* ACTION ITEM *
Look through the records and copy each line with the string "exists" in it.

* Document images with source code *
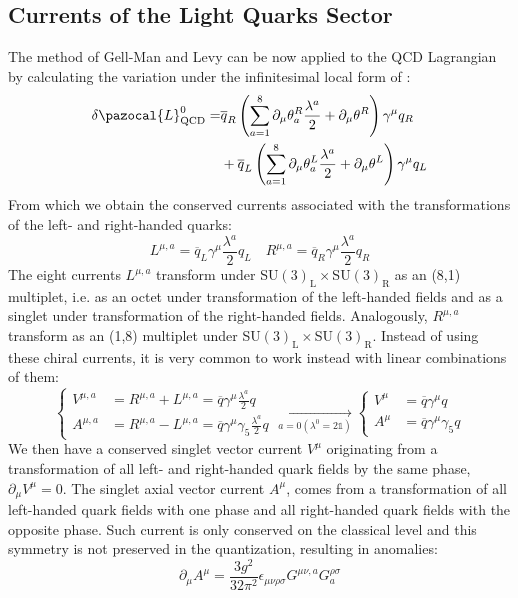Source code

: \documentclass[../main.tex]{subfiles}
\begin{document}
\subsection{Currents of the Light Quarks Sector}
The method of Gell-Man and Levy can be now applied to the QCD Lagrangian by calculating the variation under the infinitesimal local form of :
\begin{align*}    
\delta\pazocal{L}_{\text{QCD}}^0=&\overline{q}_R\left(\sum_{a=1}^8\partial_\mu\theta_a^R\frac{\lambda^a}{2}+\partial_\mu\theta^R\right)\gamma^\mu q_R\\
&+\overline{q}_L\left(\sum_{a=1}^8\partial_\mu\theta_a^L\frac{\lambda^a}{2}+\partial_\mu\theta^L\right)\gamma^\mu q_L
\end{align*}
From which we obtain the conserved currents associated with the transformations of the left- and right-handed quarks:
\[
L^{\mu,a}=\overline{q}_L\gamma^\mu\frac{\lambda^a}{2}q_L \quad R^{\mu,a}=\overline{q}_R\gamma^\mu\frac{\lambda^a}{2}q_R
\]
The eight currents $L^{\mu,a}$ transform under SU$(3)_{\text{L}}\times$SU$(3)_{\text{R}}$ as an (8,1) multiplet, i.e. as an octet under transformation of the left-handed fields and as a singlet under transformation of the right-handed fields. Analogously, $R^{\mu,a}$ transform as an (1,8) multiplet under SU$(3)_{\text{L}}\times$SU$(3)_{\text{R}}$. Instead of using these chiral currents, it is very common to work instead with linear combinations of them:
\[
\left\{
\begin{aligned}
V^{\mu,a}&=R^{\mu,a}+L^{\mu,a}=\overline{q}\gamma^\mu\frac{\lambda^a}{2}q\\
A^{\mu,a}&=R^{\mu,a}-L^{\mu,a}=\overline{q}\gamma^\mu\gamma_5\frac{\lambda^a}{2}q
\end{aligned}
\right.
\xrightarrow[a=0 (\lambda^0=2\mathbb{1})]{}
\left\{
\begin{aligned}
V^\mu&=\overline{q}\gamma^\mu q\\
A^\mu&=\overline{q}\gamma^\mu\gamma_5q
\end{aligned}
\right.
\]
We then have a conserved singlet vector current $V^\mu$ originating from a transformation of all left- and right-handed quark fields by the same phase, $\partial_\mu V^\mu=0$. The singlet axial vector current $A^\mu$, comes from a transformation of all left-handed quark fields with one phase and all right-handed quark fields with the opposite phase. Such current is only conserved on the classical level and this symmetry is not preserved in the quantization, resulting in anomalies:
\[
\partial_\mu A^\mu=\frac{3g^2}{32\pi^2}\epsilon_{\mu\nu\rho\sigma}G^{\mu\nu,a}G^{\rho\sigma}_a
\]
\end{document}
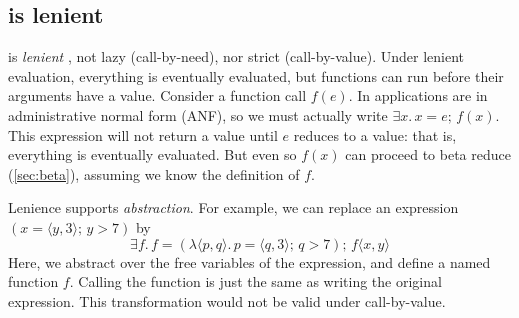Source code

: \documentclass[acmsmall,review,anonymous,dvipsnames]{acmart}
\newcommand{\Varid}[1]{\mathit{#1}}
\begin{document}

\subsection{\versecalc{} is lenient} \label{sec:lenient}

\versecalc{} is \emph{lenient} \cite{lenience},
not lazy (call-by-need), nor strict (call-by-value).
Under lenient
evaluation, everything is eventually evaluated, but functions can run
before their arguments have a value.
Consider a function
call \ensuremath{\Varid{f}(\Varid{e})}.  In \versecalc{} applications are in administrative normal form (ANF),
so we must actually write \ensuremath{\exists\Varid{x}.\,\Varid{x}\mathrel{=}\Varid{e};\,\Varid{f}(\Varid{x})}. This expression will not return a value until
\ensuremath{\Varid{e}} reduces to a value: that is, everything is eventually evaluated.  But even so \ensuremath{\Varid{f}(\Varid{x})} can proceed
to beta reduce (\cref{sec:beta}), assuming we know the definition of \ensuremath{\Varid{f}}.

Lenience supports \emph{abstraction}.  For example, we can replace an expression \ensuremath{(\Varid{x}\mathrel{=}\langle{}\Varid{y},\mathrm{3}\rangle;\,\Varid{y}\mathbin{>}\mathrm{7})} by
$$
\ensuremath{\exists\Varid{f}.\,\Varid{f}\mathrel{=}(\lambda\langle{}\Varid{p},\Varid{q}\rangle.\,\Varid{p}\mathrel{=}\langle{}\Varid{q},\mathrm{3}\rangle;\,\Varid{q}\mathbin{>}\mathrm{7});\,\Varid{f}\langle\Varid{x},\Varid{y}\rangle}
$$
Here, we abstract over the free variables of the expression, and define a named function \ensuremath{\Varid{f}}.
Calling the function is just the same as writing the original expression.
This transformation would not be valid under call-by-value.
\end{document}
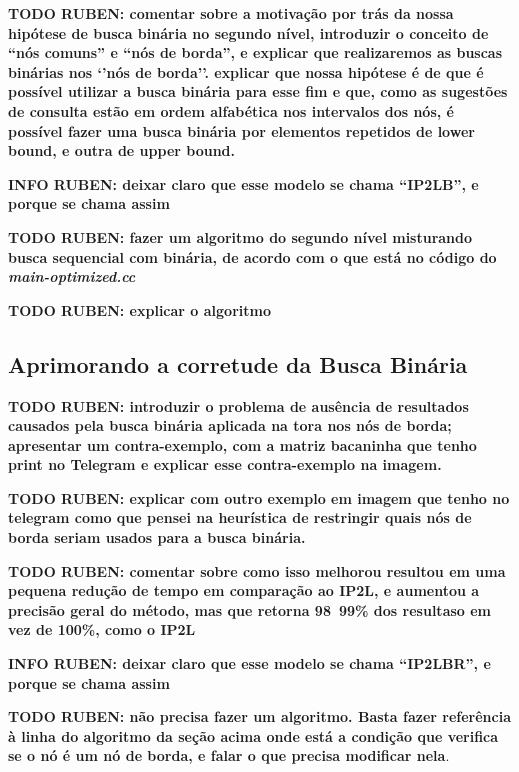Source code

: \textbf{TODO RUBEN: comentar sobre a motivação por trás da nossa hipótese de busca binária no segundo nível, introduzir o conceito de ``nós comuns'' e ``nós de borda'',  e explicar que realizaremos as buscas binárias nos `'nós de borda''. explicar que nossa hipótese é de que é possível utilizar a busca binária para esse fim e que, como as sugestões de consulta estão em ordem alfabética nos intervalos dos nós, é possível fazer uma busca binária por elementos repetidos de lower bound, e outra de upper bound. }

\textbf{INFO RUBEN: deixar claro que esse modelo se chama ``IP2LB'', e porque se chama assim}

\textbf{TODO RUBEN: fazer um algoritmo do segundo nível misturando busca sequencial com binária, de acordo com o que está no código do \textit{main-optimized.cc}}

\textbf{TODO RUBEN: explicar o algoritmo }

\subsection{Aprimorando a corretude da Busca Binária}

\textbf{TODO RUBEN: introduzir o problema de ausência de resultados causados pela busca binária aplicada na tora nos nós de borda; apresentar um contra-exemplo, com a matriz bacaninha que tenho print no Telegram e explicar esse contra-exemplo na imagem.}

\textbf{TODO RUBEN: explicar com outro exemplo em imagem que tenho no telegram como que pensei na heurística de restringir quais nós de borda seriam usados para a busca binária.}

\textbf{TODO RUBEN: comentar sobre como isso melhorou resultou em uma pequena redução de tempo em comparação ao IP2L, e aumentou a precisão geral do método, mas que retorna 98~99\% dos resultaso em vez de 100\%, como o IP2L}

\textbf{INFO RUBEN: deixar claro que esse modelo se chama ``IP2LBR'', e porque se chama assim}

\textbf{TODO RUBEN: não precisa fazer um algoritmo. Basta fazer referência à linha do algoritmo da seção acima onde está a condição que verifica se o nó é um nó de borda, e falar o que precisa modificar nela}.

* TASK OUTPUT *
so we must actually write \ensuremath{\exists\Varid{x}.\,\Varid{x}\mathrel{=}\Varid{e};\,\Varid{f}(\Varid{x})}. This expression will not return a value until
\ensuremath{\exists\Varid{f}.\,\Varid{f}\mathrel{=}(\lambda\langle{}\Varid{p},\Varid{q}\rangle.\,\Varid{p}\mathrel{=}\langle{}\Varid{q},\mathrm{3}\rangle;\,\Varid{q}\mathbin{>}\mathrm{7});\,\Varid{f}\langle\Varid{x},\Varid{y}\rangle}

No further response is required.